Even in the Linux world they have cottoned on to this and now build event based web servers, nginx and node.js, that are more efficient than the old process based, Apache, style servers.
Having said that:
If we are running some pthreads. say, from HUB memory, using HUBEXEC How do we swap from on thread to another in the scheduler?
I presume that pthreads used an LMM kernel in the P1 that could check for a reschedule during it's "fetch execute" loop. When we are running with HUB EXEC how is that to be done?
I fairly sure that is not true. It would be shocking if it were. That would be a major security issue.
I don't think this is true. Do you have an example of what you mean?
There is that I guess. The Prop has a big advantage on that front - A Cog can be restarted from a second Cog at the moment so I guess this is currently providing the redundancy factor for those that are using it that way.
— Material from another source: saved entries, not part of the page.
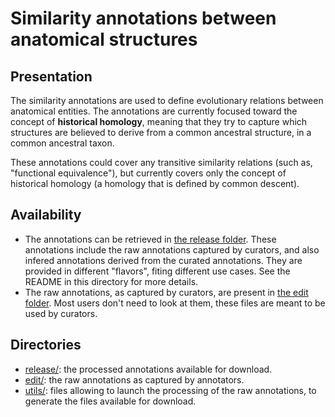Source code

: # Similarity annotations between anatomical structures

## Presentation

The similarity annotations are used to define evolutionary relations between anatomical entities. The annotations
are currently focused toward the concept of **historical homology**, meaning that they try to capture which structures
are believed to derive from a common ancestral structure, in a common ancestral taxon.

These annotations could cover any transitive similarity relations (such as, "functional equivalence"),
but currently covers only the concept of historical homology (a homology that is defined by common descent).

## Availability

* The annotations can be retrieved in [the release folder](release/). These annotations include the raw annotations
captured by curators, and also infered annotations derived from the curated annotations. They are provided
in different "flavors", fiting different use cases. See the README in this directory for more details.
* The raw annotations, as captured by curators, are present in [the edit folder](edit/). Most users don't need to look at them,
these files are meant to be used by curators.

## Directories

* [release/](release/): the processed annotations available for download.
* [edit/](edit/): the raw annotations as captured by annotators.
* [utils/](utils/): files allowing to launch the processing of the raw annotations, to generate the files available for download.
I'm generally just referring to yielding. Yielding occurs in many places under the hood whether the coder is expecting it or not.
EDIT: To clarify, I mean cooperation is inherent in hand-overs of yielding within the many layers of an OS. It's nothing to do with the kernel in this case.
Which is related to my question. When multiple pthreads are running in HUBEXEC mode how do we get that yield or thread reschedule done? Still a question in non-preemptive scheduling.
jmg has given a possible solution to creating preemption. That would be doable assuming his question is answered with a, yes, we can read and write the other PC/flags in a Cog.